EXERCISE DATA.
Content starts
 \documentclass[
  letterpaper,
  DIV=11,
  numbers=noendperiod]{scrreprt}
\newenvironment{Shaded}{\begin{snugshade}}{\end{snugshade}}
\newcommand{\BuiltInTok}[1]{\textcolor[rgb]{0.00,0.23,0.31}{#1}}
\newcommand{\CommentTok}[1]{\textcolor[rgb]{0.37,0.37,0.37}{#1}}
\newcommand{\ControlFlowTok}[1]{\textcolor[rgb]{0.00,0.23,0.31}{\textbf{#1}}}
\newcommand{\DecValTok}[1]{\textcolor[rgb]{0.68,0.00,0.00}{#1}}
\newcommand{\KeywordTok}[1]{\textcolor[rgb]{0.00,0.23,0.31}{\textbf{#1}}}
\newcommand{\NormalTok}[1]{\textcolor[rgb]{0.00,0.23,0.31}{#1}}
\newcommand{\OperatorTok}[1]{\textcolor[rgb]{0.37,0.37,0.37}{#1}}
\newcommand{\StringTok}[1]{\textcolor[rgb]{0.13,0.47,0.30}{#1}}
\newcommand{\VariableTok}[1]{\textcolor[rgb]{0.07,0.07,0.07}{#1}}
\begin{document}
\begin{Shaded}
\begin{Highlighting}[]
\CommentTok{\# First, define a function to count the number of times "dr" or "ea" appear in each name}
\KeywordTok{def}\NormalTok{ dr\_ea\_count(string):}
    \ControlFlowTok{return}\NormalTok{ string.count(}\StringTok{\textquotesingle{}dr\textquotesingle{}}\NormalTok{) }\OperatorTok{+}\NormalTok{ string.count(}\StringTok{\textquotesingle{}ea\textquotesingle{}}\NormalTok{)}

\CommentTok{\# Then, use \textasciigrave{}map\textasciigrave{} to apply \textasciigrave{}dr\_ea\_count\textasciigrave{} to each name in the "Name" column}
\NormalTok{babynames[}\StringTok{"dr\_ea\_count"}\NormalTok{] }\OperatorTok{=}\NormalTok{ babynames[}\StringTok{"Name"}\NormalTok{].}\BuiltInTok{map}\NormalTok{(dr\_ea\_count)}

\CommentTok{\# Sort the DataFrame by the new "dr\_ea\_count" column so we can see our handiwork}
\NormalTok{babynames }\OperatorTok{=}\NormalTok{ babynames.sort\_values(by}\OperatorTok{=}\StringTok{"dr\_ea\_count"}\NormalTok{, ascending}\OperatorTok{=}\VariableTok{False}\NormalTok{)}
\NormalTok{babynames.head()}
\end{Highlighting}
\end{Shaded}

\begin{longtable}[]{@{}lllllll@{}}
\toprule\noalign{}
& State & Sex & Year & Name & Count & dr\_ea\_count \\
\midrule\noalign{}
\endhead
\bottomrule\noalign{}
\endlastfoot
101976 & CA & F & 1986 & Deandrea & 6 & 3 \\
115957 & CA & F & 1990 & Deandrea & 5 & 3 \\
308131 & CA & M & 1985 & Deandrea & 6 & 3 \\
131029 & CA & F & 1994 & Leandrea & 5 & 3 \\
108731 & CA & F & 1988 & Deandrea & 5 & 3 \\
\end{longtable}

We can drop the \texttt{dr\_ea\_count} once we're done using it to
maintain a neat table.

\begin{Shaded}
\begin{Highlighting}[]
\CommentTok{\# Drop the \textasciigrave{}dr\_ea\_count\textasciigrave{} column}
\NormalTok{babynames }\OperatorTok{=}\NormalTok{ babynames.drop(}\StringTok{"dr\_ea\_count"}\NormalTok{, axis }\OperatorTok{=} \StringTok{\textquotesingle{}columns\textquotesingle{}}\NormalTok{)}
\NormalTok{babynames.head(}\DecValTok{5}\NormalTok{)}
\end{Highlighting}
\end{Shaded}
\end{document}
Content ends
Show the lines of the records that contain the word "noalign".

\toprule\noalign{}
\midrule\noalign{}
\bottomrule\noalign{}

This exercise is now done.